Women Artists of Southern California Then and Now
In conjunction with the exhibition, readings and performances will take place on Saturday, June 16, at 7 P.M. including poet/writer Deena Metzger, musician Jami Sieber, and Eloise Klein Healy. A panel discussion will be held on the closing evening of the exhibition on Saturday, June 30, at 7 P.M. featuring artist June Wayne.
The emphasis on women artists’ work is important and long overdue. This exhibition attempts to create a bridge in time. The thirty-year gap between Then (the seventies) and Now (the present) constitute many years of art creation and work by the artists in this exhibition.
The exhibition features the work of thirty-six female artists residing in Southern California who have made art since the 1970s and continue to do so.
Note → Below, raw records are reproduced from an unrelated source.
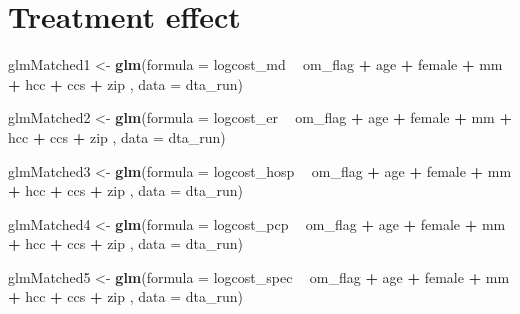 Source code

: \documentclass[]{article}
\newenvironment{Shaded}{\begin{snugshade}}{\end{snugshade}}
\newcommand{\KeywordTok}[1]{\textcolor[rgb]{0.13,0.29,0.53}{\textbf{#1}}}
\newcommand{\DataTypeTok}[1]{\textcolor[rgb]{0.13,0.29,0.53}{#1}}
\newcommand{\StringTok}[1]{\textcolor[rgb]{0.31,0.60,0.02}{#1}}
\newcommand{\OperatorTok}[1]{\textcolor[rgb]{0.81,0.36,0.00}{\textbf{#1}}}
\newcommand{\NormalTok}[1]{#1}
\begin{document}
\section{Treatment effect}\label{treatment-effect}

\begin{Shaded}
\begin{Highlighting}[]
\NormalTok{glmMatched1 <-}\StringTok{ }\KeywordTok{glm}\NormalTok{(}\DataTypeTok{formula =}\NormalTok{ logcost_md }\OperatorTok{~}\StringTok{ }\NormalTok{om_flag }\OperatorTok{+}\StringTok{ }\NormalTok{age }\OperatorTok{+}\StringTok{ }\NormalTok{female }\OperatorTok{+}\StringTok{ }\NormalTok{mm }\OperatorTok{+}\StringTok{ }\NormalTok{hcc }\OperatorTok{+}\StringTok{ }\NormalTok{ccs }\OperatorTok{+}\StringTok{ }\NormalTok{zip ,}
                   \DataTypeTok{data    =}\NormalTok{ dta_run)}

\NormalTok{glmMatched2 <-}\StringTok{ }\KeywordTok{glm}\NormalTok{(}\DataTypeTok{formula =}\NormalTok{ logcost_er }\OperatorTok{~}\StringTok{ }\NormalTok{om_flag }\OperatorTok{+}\StringTok{ }\NormalTok{age }\OperatorTok{+}\StringTok{ }\NormalTok{female }\OperatorTok{+}\StringTok{ }\NormalTok{mm }\OperatorTok{+}\StringTok{ }\NormalTok{hcc }\OperatorTok{+}\StringTok{ }\NormalTok{ccs }\OperatorTok{+}\StringTok{ }\NormalTok{zip ,}
                   \DataTypeTok{data    =}\NormalTok{ dta_run)}

\NormalTok{glmMatched3 <-}\StringTok{ }\KeywordTok{glm}\NormalTok{(}\DataTypeTok{formula =}\NormalTok{ logcost_hosp }\OperatorTok{~}\StringTok{ }\NormalTok{om_flag }\OperatorTok{+}\StringTok{ }\NormalTok{age }\OperatorTok{+}\StringTok{ }\NormalTok{female }\OperatorTok{+}\StringTok{ }\NormalTok{mm }\OperatorTok{+}\StringTok{ }\NormalTok{hcc }\OperatorTok{+}\StringTok{ }\NormalTok{ccs }\OperatorTok{+}\StringTok{ }\NormalTok{zip ,}
                   \DataTypeTok{data    =}\NormalTok{ dta_run)}

\NormalTok{glmMatched4 <-}\StringTok{ }\KeywordTok{glm}\NormalTok{(}\DataTypeTok{formula =}\NormalTok{ logcost_pcp }\OperatorTok{~}\StringTok{ }\NormalTok{om_flag }\OperatorTok{+}\StringTok{ }\NormalTok{age }\OperatorTok{+}\StringTok{ }\NormalTok{female }\OperatorTok{+}\StringTok{ }\NormalTok{mm }\OperatorTok{+}\StringTok{ }\NormalTok{hcc }\OperatorTok{+}\StringTok{ }\NormalTok{ccs }\OperatorTok{+}\StringTok{ }\NormalTok{zip ,}
                   \DataTypeTok{data    =}\NormalTok{ dta_run)}

\NormalTok{glmMatched5 <-}\StringTok{ }\KeywordTok{glm}\NormalTok{(}\DataTypeTok{formula =}\NormalTok{ logcost_spec }\OperatorTok{~}\StringTok{ }\NormalTok{om_flag }\OperatorTok{+}\StringTok{ }\NormalTok{age }\OperatorTok{+}\StringTok{ }\NormalTok{female }\OperatorTok{+}\StringTok{ }\NormalTok{mm }\OperatorTok{+}\StringTok{ }\NormalTok{hcc }\OperatorTok{+}\StringTok{ }\NormalTok{ccs }\OperatorTok{+}\StringTok{ }\NormalTok{zip ,}
                   \DataTypeTok{data    =}\NormalTok{ dta_run)}



\end{Highlighting}
\end{Shaded}
\end{document}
Among these artists are Lita Albuquerque, Jacki Apple, Nancy Buchanan, Mariona Barkus, Diane Buckler, Karen Carson, Barbara Carrasco, Carole Caroompas, Bernice Colman, Jacqueline Dreager, Marion Estes, Bruria Finkel, Cheri Gaulke, Gilah Yellin Hirsch, Channa Horwitz, Connie Jenkins, Ynez Johnston, Lies Kraal, Leslie Labowitz, Lili Lakich, Ann McCoy, Robin Mitchell, Luchita Mullican, Margaret Nielsen, Sheila Pinkel, Astrid Preston, Fran Raboff, Erika Rothenberg, Rachel Rosenthal, Deborah Sussman, Ruth Weisberg, Faith Wilding, June Wayne, Miriam Wosk, Harriet Zeitlin, and Connie Zehr.
The artists in this exhibition consider themselves feminists. They reflect on their experiences while expressing formal concerns and inventing languages that reveal historical and contemporary connections.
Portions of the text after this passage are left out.